Task objective: From the records below, copy out exactly the lines from the one containing "Kripke relations are used." to the one containing "the semantics of", both included. Add nothing else.

Entries supplied:
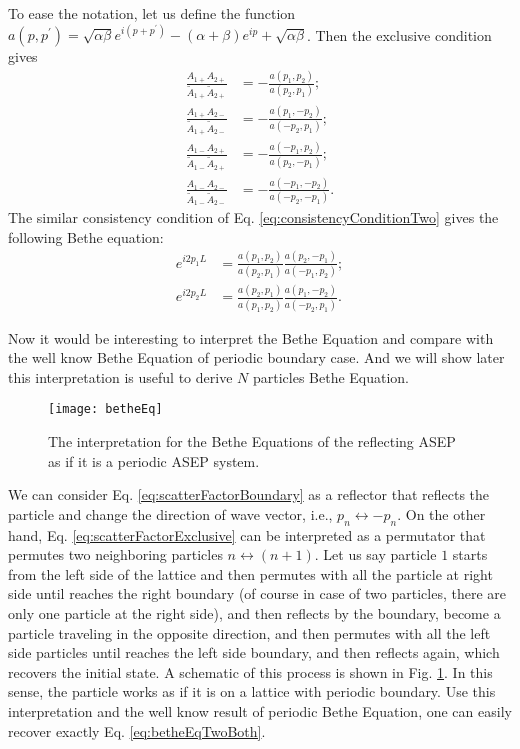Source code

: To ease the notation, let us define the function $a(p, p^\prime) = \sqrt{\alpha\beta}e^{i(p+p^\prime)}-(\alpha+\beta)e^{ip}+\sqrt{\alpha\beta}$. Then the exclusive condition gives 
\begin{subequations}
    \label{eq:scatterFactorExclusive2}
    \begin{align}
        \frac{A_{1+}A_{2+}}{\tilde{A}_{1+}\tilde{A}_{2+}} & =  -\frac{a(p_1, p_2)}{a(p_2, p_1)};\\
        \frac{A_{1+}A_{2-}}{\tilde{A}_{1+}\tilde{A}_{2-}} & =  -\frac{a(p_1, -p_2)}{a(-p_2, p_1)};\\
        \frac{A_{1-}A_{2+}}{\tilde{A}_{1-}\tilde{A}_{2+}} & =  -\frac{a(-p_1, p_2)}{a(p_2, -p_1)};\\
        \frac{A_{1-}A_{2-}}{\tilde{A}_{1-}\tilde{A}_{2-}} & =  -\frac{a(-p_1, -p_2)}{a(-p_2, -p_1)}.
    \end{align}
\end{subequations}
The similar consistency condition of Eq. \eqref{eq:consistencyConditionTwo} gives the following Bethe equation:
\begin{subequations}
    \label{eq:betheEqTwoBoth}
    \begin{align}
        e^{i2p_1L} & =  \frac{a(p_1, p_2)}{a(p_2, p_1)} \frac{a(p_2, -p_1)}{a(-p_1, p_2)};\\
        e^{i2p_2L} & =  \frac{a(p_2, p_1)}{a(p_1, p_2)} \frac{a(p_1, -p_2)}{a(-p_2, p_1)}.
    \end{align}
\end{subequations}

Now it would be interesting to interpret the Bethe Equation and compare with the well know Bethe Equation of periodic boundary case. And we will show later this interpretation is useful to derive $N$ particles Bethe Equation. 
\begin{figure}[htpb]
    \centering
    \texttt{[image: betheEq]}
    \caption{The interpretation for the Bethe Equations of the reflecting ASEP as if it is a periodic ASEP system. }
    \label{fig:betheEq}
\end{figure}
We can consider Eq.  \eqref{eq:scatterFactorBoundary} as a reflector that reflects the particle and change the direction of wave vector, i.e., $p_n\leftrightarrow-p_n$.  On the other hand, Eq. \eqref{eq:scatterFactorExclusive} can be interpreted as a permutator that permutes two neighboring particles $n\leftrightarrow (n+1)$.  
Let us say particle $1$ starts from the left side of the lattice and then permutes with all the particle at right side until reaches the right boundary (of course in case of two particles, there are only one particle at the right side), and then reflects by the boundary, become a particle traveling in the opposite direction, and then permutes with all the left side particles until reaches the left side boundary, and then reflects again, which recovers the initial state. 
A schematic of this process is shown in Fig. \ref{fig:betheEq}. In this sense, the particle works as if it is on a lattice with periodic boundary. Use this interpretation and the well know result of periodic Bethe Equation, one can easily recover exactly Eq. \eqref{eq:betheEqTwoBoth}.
...
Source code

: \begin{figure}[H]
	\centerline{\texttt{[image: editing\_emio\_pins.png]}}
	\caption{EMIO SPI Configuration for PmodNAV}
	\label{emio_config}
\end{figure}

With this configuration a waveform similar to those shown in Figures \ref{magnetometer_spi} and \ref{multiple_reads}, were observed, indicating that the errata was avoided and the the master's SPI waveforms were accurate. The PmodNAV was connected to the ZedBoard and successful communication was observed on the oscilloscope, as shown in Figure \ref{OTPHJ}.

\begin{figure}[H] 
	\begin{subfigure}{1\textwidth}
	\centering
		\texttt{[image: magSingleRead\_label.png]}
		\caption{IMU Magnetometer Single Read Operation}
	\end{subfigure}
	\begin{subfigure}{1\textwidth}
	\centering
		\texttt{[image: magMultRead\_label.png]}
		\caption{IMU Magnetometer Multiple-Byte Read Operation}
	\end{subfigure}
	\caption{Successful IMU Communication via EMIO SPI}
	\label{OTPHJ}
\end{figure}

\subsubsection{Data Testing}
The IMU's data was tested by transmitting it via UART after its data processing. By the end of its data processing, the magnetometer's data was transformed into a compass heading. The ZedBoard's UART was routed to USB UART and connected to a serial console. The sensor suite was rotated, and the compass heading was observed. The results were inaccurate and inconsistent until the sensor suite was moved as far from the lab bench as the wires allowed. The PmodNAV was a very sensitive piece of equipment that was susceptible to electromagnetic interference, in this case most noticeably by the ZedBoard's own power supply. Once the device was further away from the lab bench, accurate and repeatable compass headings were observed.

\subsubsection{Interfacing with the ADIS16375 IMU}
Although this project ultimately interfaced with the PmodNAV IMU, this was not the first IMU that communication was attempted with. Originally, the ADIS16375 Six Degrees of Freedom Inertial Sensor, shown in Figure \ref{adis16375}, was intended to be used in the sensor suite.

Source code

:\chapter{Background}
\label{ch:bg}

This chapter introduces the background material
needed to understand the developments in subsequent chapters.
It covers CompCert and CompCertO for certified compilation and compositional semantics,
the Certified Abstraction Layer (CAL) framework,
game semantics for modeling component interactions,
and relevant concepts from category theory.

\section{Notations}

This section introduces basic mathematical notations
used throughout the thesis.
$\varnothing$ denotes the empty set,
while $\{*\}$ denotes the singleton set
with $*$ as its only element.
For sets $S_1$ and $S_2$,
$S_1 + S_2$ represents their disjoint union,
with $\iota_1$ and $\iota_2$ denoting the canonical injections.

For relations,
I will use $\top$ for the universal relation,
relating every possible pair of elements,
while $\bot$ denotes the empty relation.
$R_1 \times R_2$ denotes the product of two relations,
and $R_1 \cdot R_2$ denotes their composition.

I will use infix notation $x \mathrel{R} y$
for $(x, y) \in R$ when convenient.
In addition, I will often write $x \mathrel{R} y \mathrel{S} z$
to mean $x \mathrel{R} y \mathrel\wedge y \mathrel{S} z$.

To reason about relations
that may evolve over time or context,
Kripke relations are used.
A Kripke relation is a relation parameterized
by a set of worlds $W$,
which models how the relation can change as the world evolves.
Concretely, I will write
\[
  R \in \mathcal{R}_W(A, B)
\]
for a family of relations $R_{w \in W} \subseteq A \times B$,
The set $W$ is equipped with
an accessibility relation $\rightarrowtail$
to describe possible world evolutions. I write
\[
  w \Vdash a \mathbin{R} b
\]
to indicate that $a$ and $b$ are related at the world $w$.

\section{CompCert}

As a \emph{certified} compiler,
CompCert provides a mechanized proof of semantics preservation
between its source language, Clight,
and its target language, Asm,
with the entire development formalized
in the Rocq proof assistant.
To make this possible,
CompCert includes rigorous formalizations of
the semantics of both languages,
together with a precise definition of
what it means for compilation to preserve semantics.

Written response:
Kripke relations are used.
A Kripke relation is a relation parameterized
by a set of worlds $W$,
which models how the relation can change as the world evolves.
Concretely, I will write
\[
  R \in \mathcal{R}_W(A, B)
\]
for a family of relations $R_{w \in W} \subseteq A \times B$,
The set $W$ is equipped with
an accessibility relation $\rightarrowtail$
to describe possible world evolutions. I write
\[
  w \Vdash a \mathbin{R} b
\]
to indicate that $a$ and $b$ are related at the world $w$.

\section{CompCert}

As a \emph{certified} compiler,
CompCert provides a mechanized proof of semantics preservation
between its source language, Clight,
and its target language, Asm,
with the entire development formalized
in the Rocq proof assistant.
To make this possible,
CompCert includes rigorous formalizations of
the semantics of both languages,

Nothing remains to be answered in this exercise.